● **Exercise description**: Beginning at the top of the entries below, retype each line exactly until the line containing "Adyen Checkout API" has been written out; include no pictures and no later lines.

● **Dataset extract**:

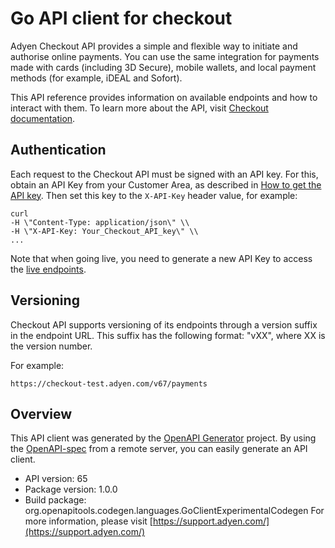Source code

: # Go API client for checkout

Adyen Checkout API provides a simple and flexible way to initiate and authorise online payments. You can use the same integration for payments made with cards (including 3D Secure), mobile wallets, and local payment methods (for example, iDEAL and Sofort).

This API reference provides information on available endpoints and how to interact with them. To learn more about the API, visit [Checkout documentation](https://docs.adyen.com/checkout).

## Authentication
Each request to the Checkout API must be signed with an API key. For this, obtain an API Key from your Customer Area, as described in [How to get the API key](https://docs.adyen.com/user-management/how-to-get-the-api-key). Then set this key to the `X-API-Key` header value, for example:

```
curl
-H \"Content-Type: application/json\" \\
-H \"X-API-Key: Your_Checkout_API_key\" \\
...
```
Note that when going live, you need to generate a new API Key to access the [live endpoints](https://docs.adyen.com/development-resources/live-endpoints).

## Versioning
Checkout API supports versioning of its endpoints through a version suffix in the endpoint URL. This suffix has the following format: \"vXX\", where XX is the version number.

For example:
```
https://checkout-test.adyen.com/v67/payments
```

## Overview
This API client was generated by the [OpenAPI Generator](https://openapi-generator.tech) project.  By using the [OpenAPI-spec](https://www.openapis.org/) from a remote server, you can easily generate an API client.

- API version: 65
- Package version: 1.0.0
- Build package: org.openapitools.codegen.languages.GoClientExperimentalCodegen
For more information, please visit [https://support.adyen.com/](https://support.adyen.com/)
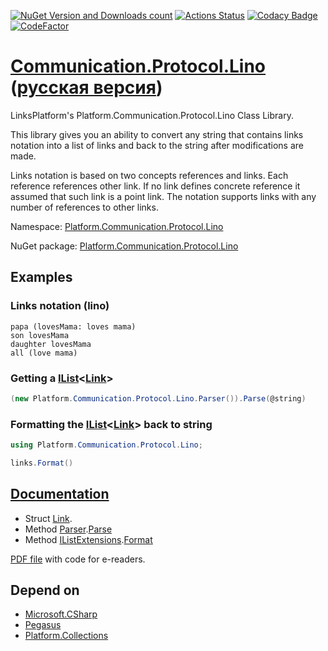 ﻿[![NuGet Version and Downloads count](https://buildstats.info/nuget/Platform.Communication.Protocol.Lino)](https://www.nuget.org/packages/Platform.Communication.Protocol.Lino)
[![Actions Status](https://github.com/linksplatform/Communication.Protocol.Lino/workflows/CD/badge.svg)](https://github.com/linksplatform/Communication.Protocol.Lino/actions?workflow=CD)
[![Codacy Badge](https://api.codacy.com/project/badge/Grade/c25f708dc08b4f7e8d96c671378bb1ad)](https://app.codacy.com/app/drakonard/Communication.Protocol.Lino?utm_source=github.com&utm_medium=referral&utm_content=linksplatform/Communication.Protocol.Lino&utm_campaign=Badge_Grade_Dashboard)
[![CodeFactor](https://www.codefactor.io/repository/github/linksplatform/Communication.Protocol.Lino/badge)](https://www.codefactor.io/repository/github/linksplatform/Communication.Protocol.Lino)

# [Communication.Protocol.Lino](https://github.com/linksplatform/Communication.Protocol.Lino) ([русская версия](README.ru.md))
LinksPlatform's Platform.Communication.Protocol.Lino Class Library.

This library gives you an ability to convert any string that contains links notation into a list of links and back to the string after modifications are made.

Links notation is based on two concepts references and links. Each reference references other link. If no link defines concrete reference it assumed that such link is a point link. The notation supports links with any number of references to other links.

Namespace: [Platform.Communication.Protocol.Lino](https://linksplatform.github.io/Communication.Protocol.Lino/csharp/api/Platform.Communication.Protocol.Lino.html)

NuGet package: [Platform.Communication.Protocol.Lino](https://www.nuget.org/packages/Platform.Communication.Protocol.Lino)

## Examples
### Links notation (lino)
```
papa (lovesMama: loves mama)
son lovesMama
daughter lovesMama
all (love mama)
```
### Getting a [IList](https://docs.microsoft.com/en-us/dotnet/api/system.collections.generic.ilist-1)\<[Link](https://linksplatform.github.io/Communication.Protocol.Lino/csharp/api/Platform.Communication.Protocol.Lino.Link.html)\>
```C#
(new Platform.Communication.Protocol.Lino.Parser()).Parse(@string)
```
### Formatting the [IList](https://docs.microsoft.com/en-us/dotnet/api/system.collections.generic.ilist-1)\<[Link](https://linksplatform.github.io/Communication.Protocol.Lino/csharp/api/Platform.Communication.Protocol.Lino.Link.html)\> back to string
```C#
using Platform.Communication.Protocol.Lino;
```
```C#
links.Format()
```

## [Documentation](https://linksplatform.github.io/Communication.Protocol.Lino)
*   Struct [Link](https://linksplatform.github.io/Communication.Protocol.Lino/csharp/api/Platform.Communication.Protocol.Lino.Link.html).
*   Method [Parser](https://linksplatform.github.io/Communication.Protocol.Lino/csharp/api/Platform.Communication.Protocol.Lino.Parser.html).[Parse](https://linksplatform.github.io/Communication.Protocol.Lino/csharp/api/Platform.Communication.Protocol.Lino.Parser.html#Platform_Communication_Protocol_Lino_Parser_Parse_System_String_System_String_)
*   Method [IListExtensions](https://linksplatform.github.io/Communication.Protocol.Lino/csharp/api/Platform.Communication.Protocol.Lino.IListExtensions.html).[Format](https://linksplatform.github.io/Communication.Protocol.Lino/csharp/api/Platform.Communication.Protocol.Lino.IListExtensions.html#Platform_Communication_Protocol_Lino_IListExtensions_Format_System_Collections_Generic_IList_Platform_Communication_Protocol_Lino_Link__)

[PDF file](https://linksplatform.github.io/Communication.Protocol.Lino/csharp/Platform.Communication.Protocol.Lino.pdf) with code for e-readers.

## Depend on
*   [Microsoft.CSharp](https://www.nuget.org/packages/Microsoft.CSharp)
*   [Pegasus](https://github.com/otac0n/Pegasus)
*   [Platform.Collections](https://github.com/linksplatform/Collections)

● **Output for this exercise**:
Source code

: # Go API client for checkout

Adyen Checkout API provides a simple and flexible way to initiate and authorise online payments. You can use the same integration for payments made with cards (including 3D Secure), mobile wallets, and local payment methods (for example, iDEAL and Sofort).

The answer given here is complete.